# Goal of the exercise
Starting at the line that contains "connect some pairs", copy every line through the end of the listing below exactly, and copy nothing else.

# Data listing
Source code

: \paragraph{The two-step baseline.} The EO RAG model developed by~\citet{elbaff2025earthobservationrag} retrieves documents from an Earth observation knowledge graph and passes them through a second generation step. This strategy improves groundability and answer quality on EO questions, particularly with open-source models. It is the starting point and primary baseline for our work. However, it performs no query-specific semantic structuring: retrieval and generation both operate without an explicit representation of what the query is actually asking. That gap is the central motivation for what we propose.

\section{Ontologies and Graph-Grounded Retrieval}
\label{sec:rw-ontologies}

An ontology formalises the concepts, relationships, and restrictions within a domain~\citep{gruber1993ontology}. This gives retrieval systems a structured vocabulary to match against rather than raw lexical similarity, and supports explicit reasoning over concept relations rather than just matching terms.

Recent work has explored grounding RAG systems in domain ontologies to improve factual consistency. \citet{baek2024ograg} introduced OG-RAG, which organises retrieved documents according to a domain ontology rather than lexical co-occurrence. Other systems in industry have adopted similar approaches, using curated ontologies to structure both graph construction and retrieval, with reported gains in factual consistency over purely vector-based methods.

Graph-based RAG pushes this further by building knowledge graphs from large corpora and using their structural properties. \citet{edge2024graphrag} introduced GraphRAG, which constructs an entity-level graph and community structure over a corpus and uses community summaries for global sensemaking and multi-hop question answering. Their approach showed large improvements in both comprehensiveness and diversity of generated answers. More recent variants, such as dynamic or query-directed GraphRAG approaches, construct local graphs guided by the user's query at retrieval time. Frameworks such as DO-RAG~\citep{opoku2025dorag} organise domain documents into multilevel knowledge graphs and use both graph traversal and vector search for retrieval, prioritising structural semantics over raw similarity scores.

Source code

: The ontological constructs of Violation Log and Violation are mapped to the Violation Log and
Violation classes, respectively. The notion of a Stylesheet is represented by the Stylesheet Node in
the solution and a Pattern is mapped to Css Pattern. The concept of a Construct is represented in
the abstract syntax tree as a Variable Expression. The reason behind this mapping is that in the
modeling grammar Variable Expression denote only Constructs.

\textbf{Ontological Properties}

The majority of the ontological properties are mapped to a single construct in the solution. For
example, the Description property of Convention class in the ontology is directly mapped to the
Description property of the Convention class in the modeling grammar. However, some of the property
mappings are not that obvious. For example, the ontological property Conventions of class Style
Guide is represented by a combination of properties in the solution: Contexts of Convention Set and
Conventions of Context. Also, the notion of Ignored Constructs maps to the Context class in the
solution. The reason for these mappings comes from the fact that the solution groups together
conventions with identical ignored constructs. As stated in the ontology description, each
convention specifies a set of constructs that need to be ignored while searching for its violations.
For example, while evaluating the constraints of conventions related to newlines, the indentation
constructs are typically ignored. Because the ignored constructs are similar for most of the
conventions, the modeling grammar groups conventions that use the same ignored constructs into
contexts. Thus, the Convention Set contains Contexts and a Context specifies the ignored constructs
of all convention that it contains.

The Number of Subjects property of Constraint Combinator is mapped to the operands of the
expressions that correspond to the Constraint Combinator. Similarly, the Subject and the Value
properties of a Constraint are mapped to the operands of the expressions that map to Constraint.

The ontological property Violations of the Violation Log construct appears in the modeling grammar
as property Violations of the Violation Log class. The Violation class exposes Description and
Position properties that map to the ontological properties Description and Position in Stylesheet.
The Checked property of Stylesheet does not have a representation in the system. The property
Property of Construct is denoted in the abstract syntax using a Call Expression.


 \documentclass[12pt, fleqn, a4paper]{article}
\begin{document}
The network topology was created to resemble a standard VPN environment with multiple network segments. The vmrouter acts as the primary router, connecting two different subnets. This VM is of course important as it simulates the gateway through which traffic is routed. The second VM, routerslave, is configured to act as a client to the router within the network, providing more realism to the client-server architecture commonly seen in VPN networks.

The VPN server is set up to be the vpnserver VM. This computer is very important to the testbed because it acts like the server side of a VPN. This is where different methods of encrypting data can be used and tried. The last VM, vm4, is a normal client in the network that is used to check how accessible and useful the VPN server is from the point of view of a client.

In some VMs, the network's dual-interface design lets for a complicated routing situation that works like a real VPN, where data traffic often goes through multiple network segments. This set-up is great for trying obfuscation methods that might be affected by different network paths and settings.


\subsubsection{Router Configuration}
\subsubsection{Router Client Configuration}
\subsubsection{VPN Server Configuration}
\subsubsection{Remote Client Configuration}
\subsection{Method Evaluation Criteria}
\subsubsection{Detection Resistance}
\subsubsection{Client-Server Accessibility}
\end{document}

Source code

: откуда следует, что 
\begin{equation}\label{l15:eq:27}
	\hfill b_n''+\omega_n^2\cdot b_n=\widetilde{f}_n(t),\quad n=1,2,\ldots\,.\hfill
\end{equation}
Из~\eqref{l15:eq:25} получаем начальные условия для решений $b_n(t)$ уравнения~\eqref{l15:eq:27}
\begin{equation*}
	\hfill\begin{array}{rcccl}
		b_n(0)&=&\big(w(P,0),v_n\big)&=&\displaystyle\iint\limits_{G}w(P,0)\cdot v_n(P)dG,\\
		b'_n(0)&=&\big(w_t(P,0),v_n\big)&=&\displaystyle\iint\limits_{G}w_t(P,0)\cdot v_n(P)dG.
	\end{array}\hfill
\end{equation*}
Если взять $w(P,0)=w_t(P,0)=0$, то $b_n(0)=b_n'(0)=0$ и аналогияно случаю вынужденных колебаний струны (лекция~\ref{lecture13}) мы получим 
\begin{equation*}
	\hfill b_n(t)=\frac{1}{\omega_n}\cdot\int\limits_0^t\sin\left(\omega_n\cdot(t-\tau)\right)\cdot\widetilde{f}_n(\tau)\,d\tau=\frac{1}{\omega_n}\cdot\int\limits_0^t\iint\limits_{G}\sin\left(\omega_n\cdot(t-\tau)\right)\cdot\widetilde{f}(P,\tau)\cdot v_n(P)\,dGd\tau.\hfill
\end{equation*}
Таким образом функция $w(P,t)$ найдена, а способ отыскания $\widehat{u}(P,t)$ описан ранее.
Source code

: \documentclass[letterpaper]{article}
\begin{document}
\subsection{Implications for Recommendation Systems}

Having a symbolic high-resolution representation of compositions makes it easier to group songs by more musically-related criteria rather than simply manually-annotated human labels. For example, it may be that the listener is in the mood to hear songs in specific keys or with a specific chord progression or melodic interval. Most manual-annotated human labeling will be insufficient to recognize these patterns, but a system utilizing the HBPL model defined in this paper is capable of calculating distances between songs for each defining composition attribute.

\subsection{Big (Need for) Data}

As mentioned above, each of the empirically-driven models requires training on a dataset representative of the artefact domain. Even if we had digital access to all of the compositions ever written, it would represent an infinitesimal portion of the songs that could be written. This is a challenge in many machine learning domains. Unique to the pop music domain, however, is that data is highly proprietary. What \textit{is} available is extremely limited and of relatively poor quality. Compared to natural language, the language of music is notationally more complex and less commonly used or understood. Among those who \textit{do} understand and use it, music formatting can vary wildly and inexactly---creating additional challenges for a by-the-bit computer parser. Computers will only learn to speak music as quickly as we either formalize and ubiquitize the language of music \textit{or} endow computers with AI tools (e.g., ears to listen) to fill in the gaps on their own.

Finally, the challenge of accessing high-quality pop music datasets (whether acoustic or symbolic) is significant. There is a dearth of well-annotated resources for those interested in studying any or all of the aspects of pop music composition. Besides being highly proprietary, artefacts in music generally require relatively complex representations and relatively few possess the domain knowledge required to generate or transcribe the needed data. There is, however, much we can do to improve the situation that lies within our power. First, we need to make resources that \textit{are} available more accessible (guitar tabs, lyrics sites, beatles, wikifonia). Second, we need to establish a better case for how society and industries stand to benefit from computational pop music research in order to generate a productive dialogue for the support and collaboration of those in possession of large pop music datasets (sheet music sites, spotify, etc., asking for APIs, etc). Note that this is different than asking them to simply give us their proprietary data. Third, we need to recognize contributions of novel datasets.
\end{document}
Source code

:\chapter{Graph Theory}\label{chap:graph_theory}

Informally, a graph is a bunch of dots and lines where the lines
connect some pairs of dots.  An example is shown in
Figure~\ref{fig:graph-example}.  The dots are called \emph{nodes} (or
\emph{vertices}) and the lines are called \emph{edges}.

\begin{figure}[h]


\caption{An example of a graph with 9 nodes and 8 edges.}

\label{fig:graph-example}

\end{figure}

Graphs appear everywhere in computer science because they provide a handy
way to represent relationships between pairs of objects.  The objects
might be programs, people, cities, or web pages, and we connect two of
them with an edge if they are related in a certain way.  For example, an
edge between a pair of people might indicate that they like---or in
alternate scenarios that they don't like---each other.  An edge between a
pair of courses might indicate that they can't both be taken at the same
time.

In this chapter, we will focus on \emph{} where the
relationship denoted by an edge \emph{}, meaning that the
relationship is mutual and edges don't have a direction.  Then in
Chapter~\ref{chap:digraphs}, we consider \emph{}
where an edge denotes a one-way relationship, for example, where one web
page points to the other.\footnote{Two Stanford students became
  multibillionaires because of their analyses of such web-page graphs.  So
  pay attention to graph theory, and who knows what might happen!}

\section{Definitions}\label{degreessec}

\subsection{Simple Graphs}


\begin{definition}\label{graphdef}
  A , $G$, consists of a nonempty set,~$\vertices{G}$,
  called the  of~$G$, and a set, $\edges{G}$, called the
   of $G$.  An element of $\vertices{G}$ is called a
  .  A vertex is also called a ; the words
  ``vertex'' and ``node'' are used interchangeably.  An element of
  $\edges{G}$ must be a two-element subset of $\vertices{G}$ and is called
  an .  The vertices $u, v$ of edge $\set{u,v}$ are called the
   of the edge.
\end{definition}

# Answer section
connect some pairs of dots.  An example is shown in
Figure~\ref{fig:graph-example}.  The dots are called \emph{nodes} (or
\emph{vertices}) and the lines are called \emph{edges}.

\begin{figure}[h]


\caption{An example of a graph with 9 nodes and 8 edges.}

\label{fig:graph-example}

\end{figure}

Graphs appear everywhere in computer science because they provide a handy
way to represent relationships between pairs of objects.  The objects
might be programs, people, cities, or web pages, and we connect two of
them with an edge if they are related in a certain way.  For example, an
edge between a pair of people might indicate that they like---or in
alternate scenarios that they don't like---each other.  An edge between a
pair of courses might indicate that they can't both be taken at the same
time.

In this chapter, we will focus on \emph{} where the
relationship denoted by an edge \emph{}, meaning that the
relationship is mutual and edges don't have a direction.  Then in
Chapter~\ref{chap:digraphs}, we consider \emph{}
where an edge denotes a one-way relationship, for example, where one web
page points to the other.\footnote{Two Stanford students became
  multibillionaires because of their analyses of such web-page graphs.  So
  pay attention to graph theory, and who knows what might happen!}

\section{Definitions}\label{degreessec}

\subsection{Simple Graphs}


\begin{definition}\label{graphdef}
  A , $G$, consists of a nonempty set,~$\vertices{G}$,
  called the  of~$G$, and a set, $\edges{G}$, called the
   of $G$.  An element of $\vertices{G}$ is called a
  .  A vertex is also called a ; the words
  ``vertex'' and ``node'' are used interchangeably.  An element of
  $\edges{G}$ must be a two-element subset of $\vertices{G}$ and is called
  an .  The vertices $u, v$ of edge $\set{u,v}$ are called the
   of the edge.
\end{definition}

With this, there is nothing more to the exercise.